Records to process below:

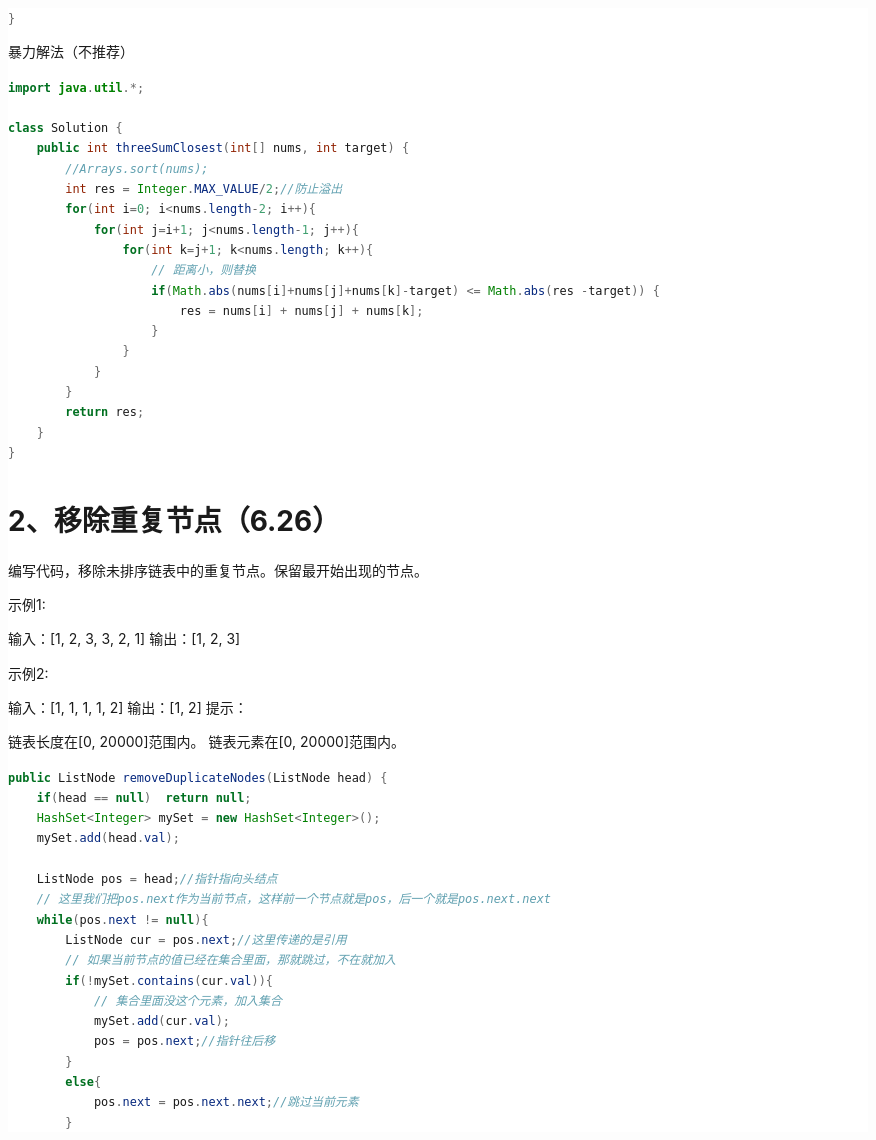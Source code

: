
 ```java
}
```



暴力解法（不推荐）

```java
import java.util.*;

class Solution {
    public int threeSumClosest(int[] nums, int target) {
        //Arrays.sort(nums);
        int res = Integer.MAX_VALUE/2;//防止溢出
        for(int i=0; i<nums.length-2; i++){
            for(int j=i+1; j<nums.length-1; j++){
                for(int k=j+1; k<nums.length; k++){
                    // 距离小，则替换
                    if(Math.abs(nums[i]+nums[j]+nums[k]-target) <= Math.abs(res -target)) {
                        res = nums[i] + nums[j] + nums[k];
                    }
                }
            }
        }
        return res;
    }
}
```



# 2、移除重复节点（6.26）

编写代码，移除未排序链表中的重复节点。保留最开始出现的节点。

示例1:

 输入：[1, 2, 3, 3, 2, 1]
 输出：[1, 2, 3]

示例2:

 输入：[1, 1, 1, 1, 2]
 输出：[1, 2]
提示：

链表长度在[0, 20000]范围内。
链表元素在[0, 20000]范围内。

```java
public ListNode removeDuplicateNodes(ListNode head) {
    if(head == null)  return null;
    HashSet<Integer> mySet = new HashSet<Integer>();
    mySet.add(head.val);

    ListNode pos = head;//指针指向头结点
    // 这里我们把pos.next作为当前节点，这样前一个节点就是pos，后一个就是pos.next.next
    while(pos.next != null){
        ListNode cur = pos.next;//这里传递的是引用
        // 如果当前节点的值已经在集合里面，那就跳过，不在就加入
        if(!mySet.contains(cur.val)){
            // 集合里面没这个元素，加入集合
            mySet.add(cur.val);
            pos = pos.next;//指针往后移
        }
        else{
            pos.next = pos.next.next;//跳过当前元素
        }
```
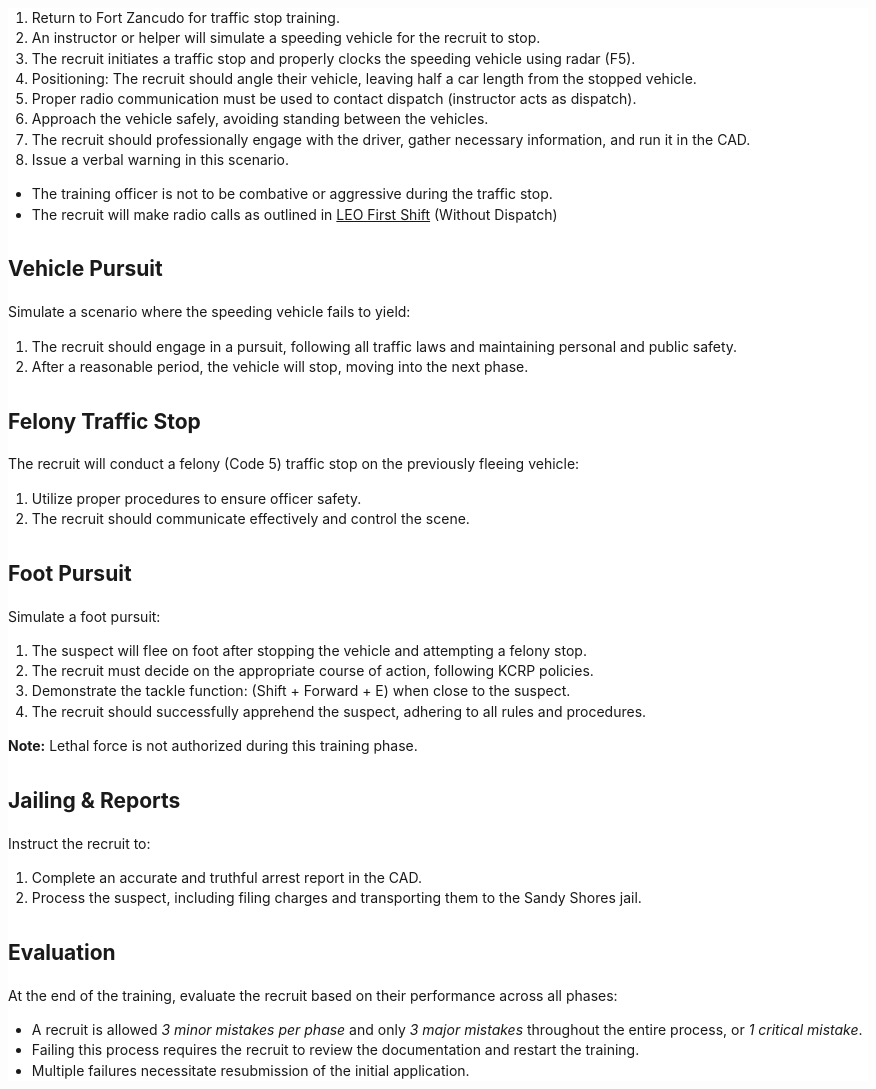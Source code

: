 1. Return to Fort Zancudo for traffic stop training.
2. An instructor or helper will simulate a speeding vehicle for the recruit to stop.
3. The recruit initiates a traffic stop and properly clocks the speeding vehicle using radar (F5).
4. Positioning: The recruit should angle their vehicle, leaving half a car length from the stopped vehicle.
5. Proper radio communication must be used to contact dispatch (instructor acts as dispatch).
6. Approach the vehicle safely, avoiding standing between the vehicles.
7. The recruit should professionally engage with the driver, gather necessary information, and run it in the CAD.
8. Issue a verbal warning in this scenario.

* The training officer is not to be combative or aggressive during the traffic stop.
* The recruit will make radio calls as outlined in [LEO First Shift](/docs/leo/information/first-shift#wo-dispatch) (Without Dispatch)

## Vehicle Pursuit

Simulate a scenario where the speeding vehicle fails to yield:

1. The recruit should engage in a pursuit, following all traffic laws and maintaining personal and public safety.
2. After a reasonable period, the vehicle will stop, moving into the next phase.

## Felony Traffic Stop

The recruit will conduct a felony (Code 5) traffic stop on the previously fleeing vehicle:

1. Utilize proper procedures to ensure officer safety.
2. The recruit should communicate effectively and control the scene.

## Foot Pursuit

Simulate a foot pursuit:

1. The suspect will flee on foot after stopping the vehicle and attempting a felony stop.
2. The recruit must decide on the appropriate course of action, following KCRP policies.
3. Demonstrate the tackle function: (Shift + Forward + E) when close to the suspect.
4. The recruit should successfully apprehend the suspect, adhering to all rules and procedures.

**Note:** Lethal force is not authorized during this training phase.

## Jailing & Reports

Instruct the recruit to:

1. Complete an accurate and truthful arrest report in the CAD.
2. Process the suspect, including filing charges and transporting them to the Sandy Shores jail.

## Evaluation

At the end of the training, evaluate the recruit based on their performance across all phases:

- A recruit is allowed *3 minor mistakes per phase* and only *3 major mistakes* throughout the entire process, or *1 critical mistake*.
- Failing this process requires the recruit to review the documentation and restart the training.
- Multiple failures necessitate resubmission of the initial application.
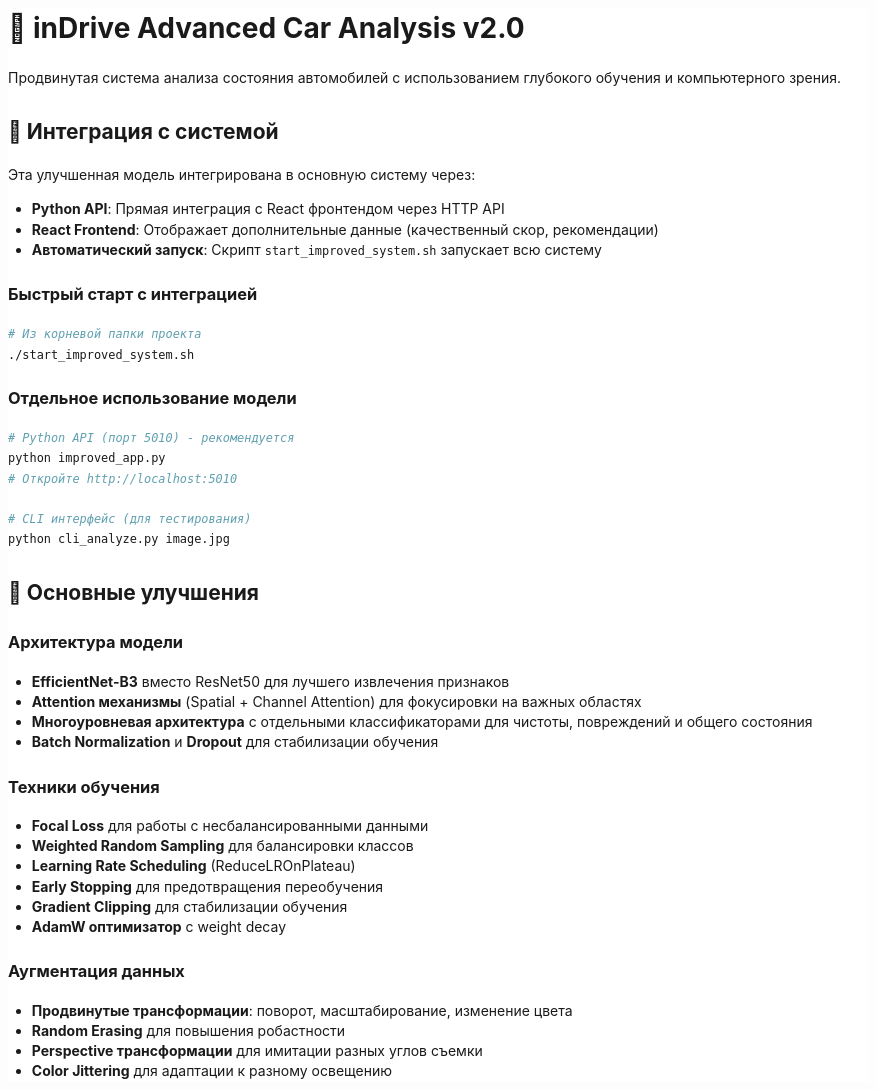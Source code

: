 # 🚗 inDrive Advanced Car Analysis v2.0

Продвинутая система анализа состояния автомобилей с использованием глубокого обучения и компьютерного зрения.

## 🔗 Интеграция с системой

Эта улучшенная модель интегрирована в основную систему через:
- **Python API**: Прямая интеграция с React фронтендом через HTTP API
- **React Frontend**: Отображает дополнительные данные (качественный скор, рекомендации)
- **Автоматический запуск**: Скрипт `start_improved_system.sh` запускает всю систему

### Быстрый старт с интеграцией
```bash
# Из корневой папки проекта
./start_improved_system.sh
```

### Отдельное использование модели
```bash
# Python API (порт 5010) - рекомендуется
python improved_app.py
# Откройте http://localhost:5010

# CLI интерфейс (для тестирования)
python cli_analyze.py image.jpg
```

## 🚀 Основные улучшения

### Архитектура модели
- **EfficientNet-B3** вместо ResNet50 для лучшего извлечения признаков
- **Attention механизмы** (Spatial + Channel Attention) для фокусировки на важных областях
- **Многоуровневая архитектура** с отдельными классификаторами для чистоты, повреждений и общего состояния
- **Batch Normalization** и **Dropout** для стабилизации обучения

### Техники обучения
- **Focal Loss** для работы с несбалансированными данными
- **Weighted Random Sampling** для балансировки классов
- **Learning Rate Scheduling** (ReduceLROnPlateau)
- **Early Stopping** для предотвращения переобучения
- **Gradient Clipping** для стабилизации обучения
- **AdamW оптимизатор** с weight decay

### Аугментация данных
- **Продвинутые трансформации**: поворот, масштабирование, изменение цвета
- **Random Erasing** для повышения робастности
- **Perspective трансформации** для имитации разных углов съемки
- **Color Jittering** для адаптации к разному освещению
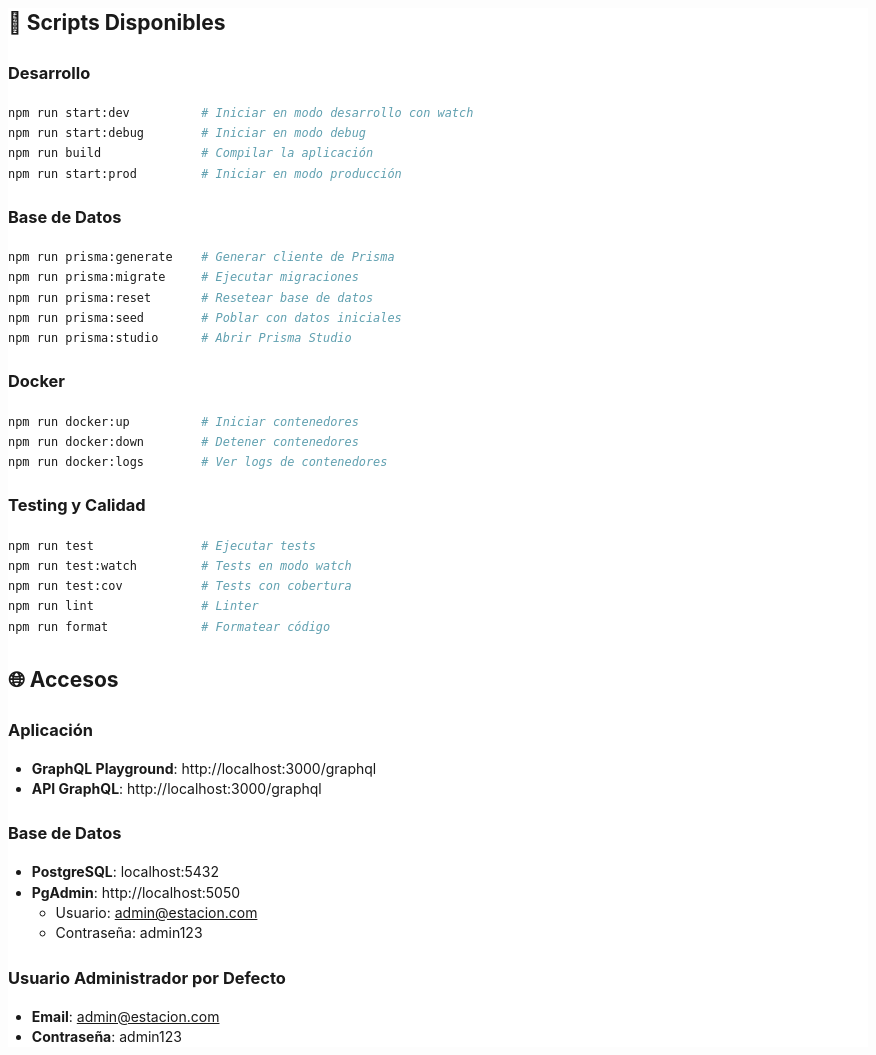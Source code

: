 ## 🔧 Scripts Disponibles

### Desarrollo
```bash
npm run start:dev          # Iniciar en modo desarrollo con watch
npm run start:debug        # Iniciar en modo debug
npm run build              # Compilar la aplicación
npm run start:prod         # Iniciar en modo producción
```

### Base de Datos
```bash
npm run prisma:generate    # Generar cliente de Prisma
npm run prisma:migrate     # Ejecutar migraciones
npm run prisma:reset       # Resetear base de datos
npm run prisma:seed        # Poblar con datos iniciales
npm run prisma:studio      # Abrir Prisma Studio
```

### Docker
```bash
npm run docker:up          # Iniciar contenedores
npm run docker:down        # Detener contenedores
npm run docker:logs        # Ver logs de contenedores
```

### Testing y Calidad
```bash
npm run test               # Ejecutar tests
npm run test:watch         # Tests en modo watch
npm run test:cov           # Tests con cobertura
npm run lint               # Linter
npm run format             # Formatear código
```

## 🌐 Accesos

### Aplicación
- **GraphQL Playground**: http://localhost:3000/graphql
- **API GraphQL**: http://localhost:3000/graphql

### Base de Datos
- **PostgreSQL**: localhost:5432
- **PgAdmin**: http://localhost:5050
  - Usuario: admin@estacion.com
  - Contraseña: admin123

### Usuario Administrador por Defecto
- **Email**: admin@estacion.com
- **Contraseña**: admin123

End of Records to process.

**Work to be completed**. Check every line of the data and give the number of them that hold the string "Usuario", with no other words.

**Final answer**. 2